The graph shows Norton Speed Disk (NSD) in dark blue, and the results from Windows XP in light blue. The first test is at the bottom, and shorter lines mean faster times.
  • "Basic XP" refers to the standard install, without Office 2007, so there are only 710 files to be tested.
  • "Defrag" refers to the read times of the same 710 files, after two defrag passes using NSD, with no "Optimize Files" or "Optimize Boot" options enabled. No performance improvement is measured at all.
  • "Auto+Layout.ini" refers to the read time after enabling the "Optimize Boot" function in Windows, and then running NSD after Windows had done is standard boot optimise. An improvement of 14.1% is recorded, still slower than WDD.
  • "XP+Auto" is the result obtained after enabling both "Optimize Files" and "Optimize Boot" functions in Windows, and then running WDD, i.e. the best that Windows XP can manage.
  • "Basic Office" refers to the read time of all 802 test files, where no defragmentation has been done whatsoever, after the installation of Microsoft Office 2007 Professional (Trial).
  • "Full Defrag" refers to the read times of the same 802 files, after two defrag passes using NSD, with no "Optimize Files" or "Optimize Boot" options enabled. A 17.2% performance improvement is measured, the best result obtained.
  • "Full+Layout.ini" refers to the read time after enabling the "Optimize Boot" function in Windows, and then running NSD several times. An improvement of -14.2% is recorded, much slower than WDD.
  • "Office Auto" is the result obtained by allowing Windows XP to do its own defrag after enabling both "Optimize Files" and "Optimize Boot" functions.
The performance improvement ranges between -14% and 17%, with mixed improvement when the layout.ini information is used. NSD has no way of enabling or disabling this feature in Windows. Judging by the drive image at the top of this entry, the program is unable to move numerous files (notice all the grey blocks at the bottom), and the pink area at the top of the image is supposed to be the MFT reserved space, but isn't. It's a mess, and it takes forever to run the defrag.
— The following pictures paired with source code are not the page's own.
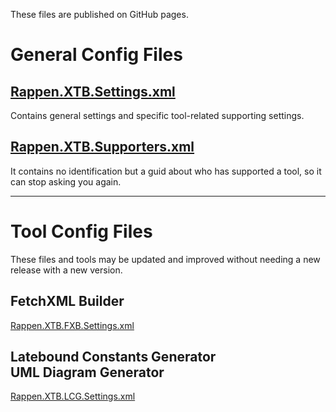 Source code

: These files are published on GitHub pages.


# General Config Files

## [Rappen.XTB.Settings.xml](https://rappen.github.io/Tools/Rappen.XTB.Settings.xml)

Contains general settings and specific tool-related supporting settings.

## [Rappen.XTB.Supporters.xml](https://rappen.github.io/Tools/Rappen.XTB.Supporters.xml)
It contains no identification but a guid about who has supported a tool, so it can stop asking you again.

---

# Tool Config Files
These files and tools may be updated and improved without needing a new release with a new version.

## FetchXML Builder
[Rappen.XTB.FXB.Settings.xml](https://rappen.github.io/Tools/Rappen.XTB.FXB.Settings.xml)

## Latebound Constants Generator<br/>UML Diagram Generator
[Rappen.XTB.LCG.Settings.xml](https://rappen.github.io/Tools/Rappen.XTB.LCG.Settings.xml)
An average 4.3% performance improvement over no defrag at all is extremely disappointing for a $49.99 commercial package, lagging way behind all other programs tested. The program seems to be unaware of the built-in Windows optimisation, or the placement of the MFT reserved space. Frankly, it's a disaster and an embarrassment to Symantec. Judging by the marketing information associated with Norton SystemWorks they already know this, and refer to defragmentation only in passing. Sad.

1 comment:

Norton Software said...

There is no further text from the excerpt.